** Excerpted data follows **

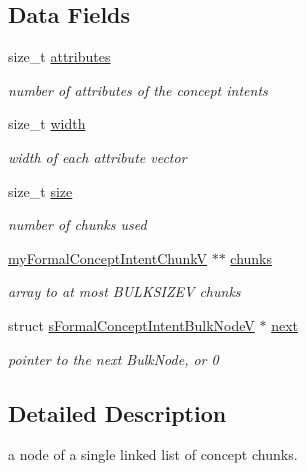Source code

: \subsection*{\-Data \-Fields}
\begin{DoxyCompactItemize}
\item 
size\-\_\-t \hyperlink{structsFormalConceptIntentBulkNodeV_a0bcc56cc39eb49a954c136099d6e46e7}{attributes}
\begin{DoxyCompactList}\small\item\em number of attributes of the concept intents \end{DoxyCompactList}\item 
size\-\_\-t \hyperlink{structsFormalConceptIntentBulkNodeV_ab6c271021365b30649e33b474862f5d8}{width}
\begin{DoxyCompactList}\small\item\em width of each attribute vector \end{DoxyCompactList}\item 
size\-\_\-t \hyperlink{structsFormalConceptIntentBulkNodeV_a516403c9da58b5bedbf72f0a037d5c4f}{size}
\begin{DoxyCompactList}\small\item\em number of chunks used \end{DoxyCompactList}\item 
\hyperlink{vector_2structs_8h_abe3c190ec3375121cbfe3afff517b9b9}{my\-Formal\-Concept\-Intent\-Chunk\-V} $\ast$$\ast$ \hyperlink{structsFormalConceptIntentBulkNodeV_a0e2dad46489f048d39181e59eb1c6039}{chunks}
\begin{DoxyCompactList}\small\item\em array to at most \-B\-U\-L\-K\-S\-I\-Z\-E\-V chunks \end{DoxyCompactList}\item 
struct \*
\hyperlink{structsFormalConceptIntentBulkNodeV}{s\-Formal\-Concept\-Intent\-Bulk\-Node\-V} $\ast$ \hyperlink{structsFormalConceptIntentBulkNodeV_ac2cd46a8c3334e2d2fdbc6c203707ed8}{next}
\begin{DoxyCompactList}\small\item\em pointer to the next \-Bulk\-Node, or 0 \end{DoxyCompactList}\end{DoxyCompactItemize}


\subsection{\-Detailed \-Description}
a node of a single linked list of concept chunks. 


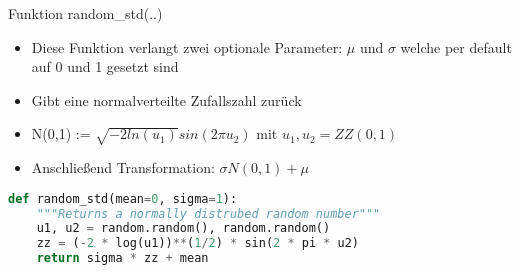  \begin{frame}[fragile]{Funktion random\_std(..)}
  \begin{itemize}
    \item Diese Funktion verlangt zwei optionale Parameter: $\mu$ und $\sigma$ welche per default auf 0 und 1 gesetzt sind
    \item Gibt eine normalverteilte Zufallszahl zurück
    \item N(0,1) := $\sqrt{-2 ln(u_1)} sin(2 \pi u_2)$ mit $u_1, u_2 = ZZ(0,1)$
    \item Anschließend Transformation: $\sigma N(0,1) + \mu$
  \end{itemize}
  \begin{lstlisting}[language=python]
def random_std(mean=0, sigma=1):
    """Returns a normally distrubed random number"""
    u1, u2 = random.random(), random.random()
    zz = (-2 * log(u1))**(1/2) * sin(2 * pi * u2)
    return sigma * zz + mean
\end{lstlisting}
\logopythonbottom
\end{frame}	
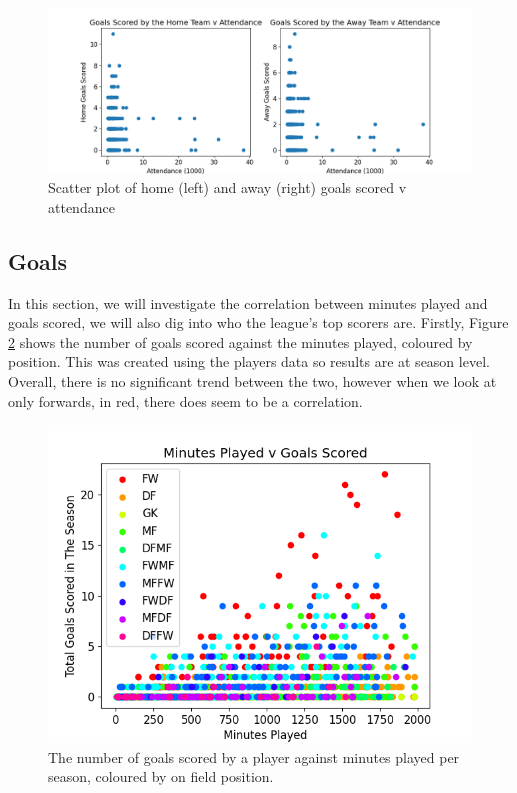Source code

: \documentclass[12pt, a4paper, twocolumn]{article}
\begin{document}
\begin{figure}
  \includegraphics[width=\linewidth]{../vis/fixtures/attendance_v_goals.png}
  \caption{Scatter plot of home (left) and away (right) goals scored v attendance}
  \label{att_v_goals}
\end{figure}

\subsection{Goals}

In this section, we will investigate the correlation between minutes played and goals scored, we will also dig into who the league's top scorers are. Firstly, Figure \ref{goal_min} shows the number of goals scored against the minutes played, coloured by position. This was created using the players data so results are at season level. Overall, there is no significant trend between the two, however when we look at only forwards, in red, there does seem to be a correlation.

\begin{figure}
  \includegraphics[width=\linewidth]{../vis/playerStats/goal_minutes}
  \caption{The number of goals scored by a player against minutes played per season, coloured by on field position.}
  \label{goal_min}
\end{figure}
\end{document}
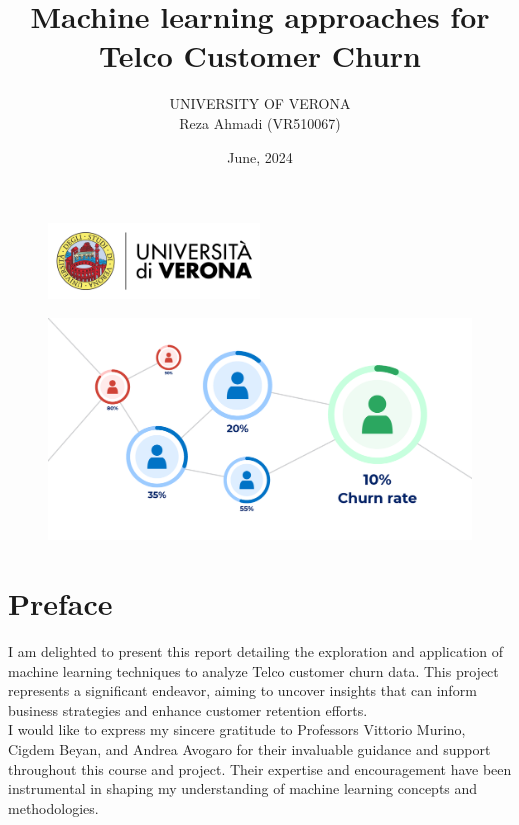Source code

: \documentclass[12pt]{article}
\begin{document}
\setcounter{section}{-1}

\title{Machine learning approaches for \\ Telco Customer Churn}
\author{UNIVERSITY OF VERONA \\ Reza Ahmadi (VR510067)}
\date{June, 2024}
\maketitle
\vspace{1cm}



\begin{figure}[htbp]
  \centering
  \includegraphics[width=0.5\textwidth]{assets/uni_logo.png}
\end{figure}


\begin{figure}[htbp]
  \centering
  \includegraphics[width=\textwidth]{assets/first_page.png}
\end{figure}

\newpage

\section{Preface}

I am delighted to present this report detailing the exploration and application of machine learning techniques to analyze Telco customer churn data. This project represents a significant endeavor, aiming to uncover insights that can inform business strategies and enhance customer retention efforts.\\
I would like to express my sincere gratitude to Professors Vittorio Murino, Cigdem Beyan, and Andrea Avogaro for their invaluable guidance and support throughout this course and project. Their expertise and encouragement have been instrumental in shaping my understanding of machine learning concepts and methodologies.
\newpage
\end{document}
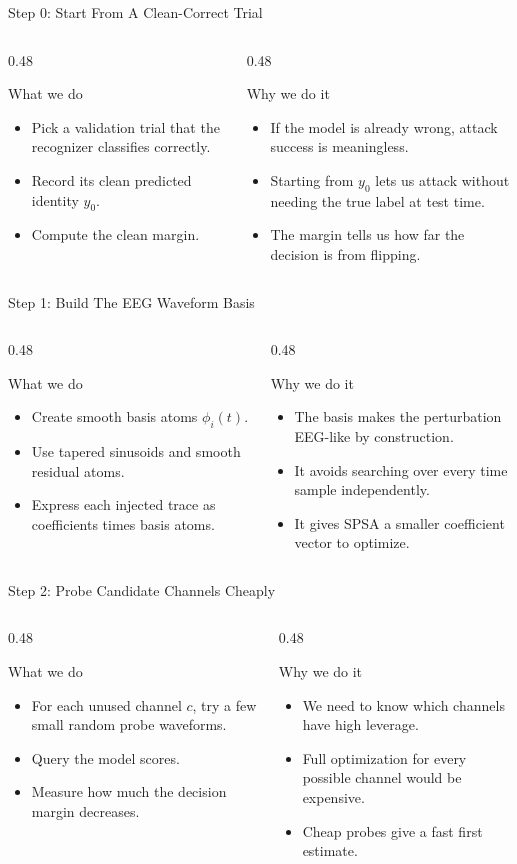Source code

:\documentclass[aspectratio=169,11pt]{beamer}
\newcommand{\whatwhy}[2]{%
\begin{columns}[T,onlytextwidth]
  \begin{column}{0.48\textwidth}
    \begin{block}{What we do}
      #1
    \end{block}
  \end{column}
  \begin{column}{0.48\textwidth}
    \begin{block}{Why we do it}
      #2
    \end{block}
  \end{column}
\end{columns}
}
\begin{document}
\begin{frame}{Step 0: Start From A Clean-Correct Trial}
\whatwhy{
\begin{itemize}
  \item Pick a validation trial that the recognizer classifies correctly.
  \item Record its clean predicted identity \(y_0\).
  \item Compute the clean margin.
\end{itemize}
}{
\begin{itemize}
  \item If the model is already wrong, attack success is meaningless.
  \item Starting from \(y_0\) lets us attack without needing the true label at test time.
  \item The margin tells us how far the decision is from flipping.
\end{itemize}
}
\end{frame}

\begin{frame}{Step 1: Build The EEG Waveform Basis}
\whatwhy{
\begin{itemize}
  \item Create smooth basis atoms \(\phi_i(t)\).
  \item Use tapered sinusoids and smooth residual atoms.
  \item Express each injected trace as coefficients times basis atoms.
\end{itemize}
}{
\begin{itemize}
  \item The basis makes the perturbation EEG-like by construction.
  \item It avoids searching over every time sample independently.
  \item It gives SPSA a smaller coefficient vector to optimize.
\end{itemize}
}
\end{frame}

\begin{frame}{Step 2: Probe Candidate Channels Cheaply}
\whatwhy{
\begin{itemize}
  \item For each unused channel \(c\), try a few small random probe waveforms.
  \item Query the model scores.
  \item Measure how much the decision margin decreases.
\end{itemize}
}{
\begin{itemize}
  \item We need to know which channels have high leverage.
  \item Full optimization for every possible channel would be expensive.
  \item Cheap probes give a fast first estimate.
\end{itemize}
}
\end{frame}
\end{document}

** End of Excerpted data **

▶ Work request: Would you print the whole listing exactly, omitting the pictures?

▶ Exercise result:
Source code

: \subsection*{\-Data \-Fields}
\begin{DoxyCompactItemize}
\item 
size\-\_\-t \hyperlink{structsFormalConceptIntentBulkNodeV_a0bcc56cc39eb49a954c136099d6e46e7}{attributes}
\begin{DoxyCompactList}\small\item\em number of attributes of the concept intents \end{DoxyCompactList}\item 
size\-\_\-t \hyperlink{structsFormalConceptIntentBulkNodeV_ab6c271021365b30649e33b474862f5d8}{width}
\begin{DoxyCompactList}\small\item\em width of each attribute vector \end{DoxyCompactList}\item 
size\-\_\-t \hyperlink{structsFormalConceptIntentBulkNodeV_a516403c9da58b5bedbf72f0a037d5c4f}{size}
\begin{DoxyCompactList}\small\item\em number of chunks used \end{DoxyCompactList}\item 
\hyperlink{vector_2structs_8h_abe3c190ec3375121cbfe3afff517b9b9}{my\-Formal\-Concept\-Intent\-Chunk\-V} $\ast$$\ast$ \hyperlink{structsFormalConceptIntentBulkNodeV_a0e2dad46489f048d39181e59eb1c6039}{chunks}
\begin{DoxyCompactList}\small\item\em array to at most \-B\-U\-L\-K\-S\-I\-Z\-E\-V chunks \end{DoxyCompactList}\item 
struct \*
\hyperlink{structsFormalConceptIntentBulkNodeV}{s\-Formal\-Concept\-Intent\-Bulk\-Node\-V} $\ast$ \hyperlink{structsFormalConceptIntentBulkNodeV_ac2cd46a8c3334e2d2fdbc6c203707ed8}{next}
\begin{DoxyCompactList}\small\item\em pointer to the next \-Bulk\-Node, or 0 \end{DoxyCompactList}\end{DoxyCompactItemize}


\subsection{\-Detailed \-Description}
a node of a single linked list of concept chunks. 


  \begin{frame}[fragile]{Funktion random\_std(..)}
  \begin{itemize}
    \item Diese Funktion verlangt zwei optionale Parameter: $\mu$ und $\sigma$ welche per default auf 0 und 1 gesetzt sind
    \item Gibt eine normalverteilte Zufallszahl zurück
    \item N(0,1) := $\sqrt{-2 ln(u_1)} sin(2 \pi u_2)$ mit $u_1, u_2 = ZZ(0,1)$
    \item Anschließend Transformation: $\sigma N(0,1) + \mu$
  \end{itemize}
  \begin{lstlisting}[language=python]
def random_std(mean=0, sigma=1):
    """Returns a normally distrubed random number"""
    u1, u2 = random.random(), random.random()
    zz = (-2 * log(u1))**(1/2) * sin(2 * pi * u2)
    return sigma * zz + mean
\end{lstlisting}
\logopythonbottom
\end{frame}	
Source code

: \documentclass[12pt, a4paper, twocolumn]{article}
\begin{document}
\begin{figure}
  \includegraphics[width=\linewidth]{../vis/fixtures/attendance_v_goals.png}
  \caption{Scatter plot of home (left) and away (right) goals scored v attendance}
  \label{att_v_goals}
\end{figure}

\subsection{Goals}

In this section, we will investigate the correlation between minutes played and goals scored, we will also dig into who the league's top scorers are. Firstly, Figure \ref{goal_min} shows the number of goals scored against the minutes played, coloured by position. This was created using the players data so results are at season level. Overall, there is no significant trend between the two, however when we look at only forwards, in red, there does seem to be a correlation.

\begin{figure}
  \includegraphics[width=\linewidth]{../vis/playerStats/goal_minutes}
  \caption{The number of goals scored by a player against minutes played per season, coloured by on field position.}
  \label{goal_min}
\end{figure}
\end{document}
Source code

: \documentclass[12pt]{article}
\begin{document}
\setcounter{section}{-1}

\title{Machine learning approaches for \\ Telco Customer Churn}
\author{UNIVERSITY OF VERONA \\ Reza Ahmadi (VR510067)}
\date{June, 2024}
\maketitle
\vspace{1cm}



\begin{figure}[htbp]
  \centering
  \includegraphics[width=0.5\textwidth]{assets/uni_logo.png}
\end{figure}


\begin{figure}[htbp]
  \centering
  \includegraphics[width=\textwidth]{assets/first_page.png}
\end{figure}

\newpage

\section{Preface}

I am delighted to present this report detailing the exploration and application of machine learning techniques to analyze Telco customer churn data. This project represents a significant endeavor, aiming to uncover insights that can inform business strategies and enhance customer retention efforts.\\
I would like to express my sincere gratitude to Professors Vittorio Murino, Cigdem Beyan, and Andrea Avogaro for their invaluable guidance and support throughout this course and project. Their expertise and encouragement have been instrumental in shaping my understanding of machine learning concepts and methodologies.
\newpage
\end{document}
Source code

:\documentclass[aspectratio=169,11pt]{beamer}
\newcommand{\whatwhy}[2]{%
\begin{columns}[T,onlytextwidth]
  \begin{column}{0.48\textwidth}
    \begin{block}{What we do}
      #1
    \end{block}
  \end{column}
  \begin{column}{0.48\textwidth}
    \begin{block}{Why we do it}
      #2
    \end{block}
  \end{column}
\end{columns}
}
\begin{document}
\begin{frame}{Step 0: Start From A Clean-Correct Trial}
\whatwhy{
\begin{itemize}
  \item Pick a validation trial that the recognizer classifies correctly.
  \item Record its clean predicted identity \(y_0\).
  \item Compute the clean margin.
\end{itemize}
}{
\begin{itemize}
  \item If the model is already wrong, attack success is meaningless.
  \item Starting from \(y_0\) lets us attack without needing the true label at test time.
  \item The margin tells us how far the decision is from flipping.
\end{itemize}
}
\end{frame}

\begin{frame}{Step 1: Build The EEG Waveform Basis}
\whatwhy{
\begin{itemize}
  \item Create smooth basis atoms \(\phi_i(t)\).
  \item Use tapered sinusoids and smooth residual atoms.
  \item Express each injected trace as coefficients times basis atoms.
\end{itemize}
}{
\begin{itemize}
  \item The basis makes the perturbation EEG-like by construction.
  \item It avoids searching over every time sample independently.
  \item It gives SPSA a smaller coefficient vector to optimize.
\end{itemize}
}
\end{frame}

\begin{frame}{Step 2: Probe Candidate Channels Cheaply}
\whatwhy{
\begin{itemize}
  \item For each unused channel \(c\), try a few small random probe waveforms.
  \item Query the model scores.
  \item Measure how much the decision margin decreases.
\end{itemize}
}{
\begin{itemize}
  \item We need to know which channels have high leverage.
  \item Full optimization for every possible channel would be expensive.
  \item Cheap probes give a fast first estimate.
\end{itemize}
}
\end{frame}
\end{document}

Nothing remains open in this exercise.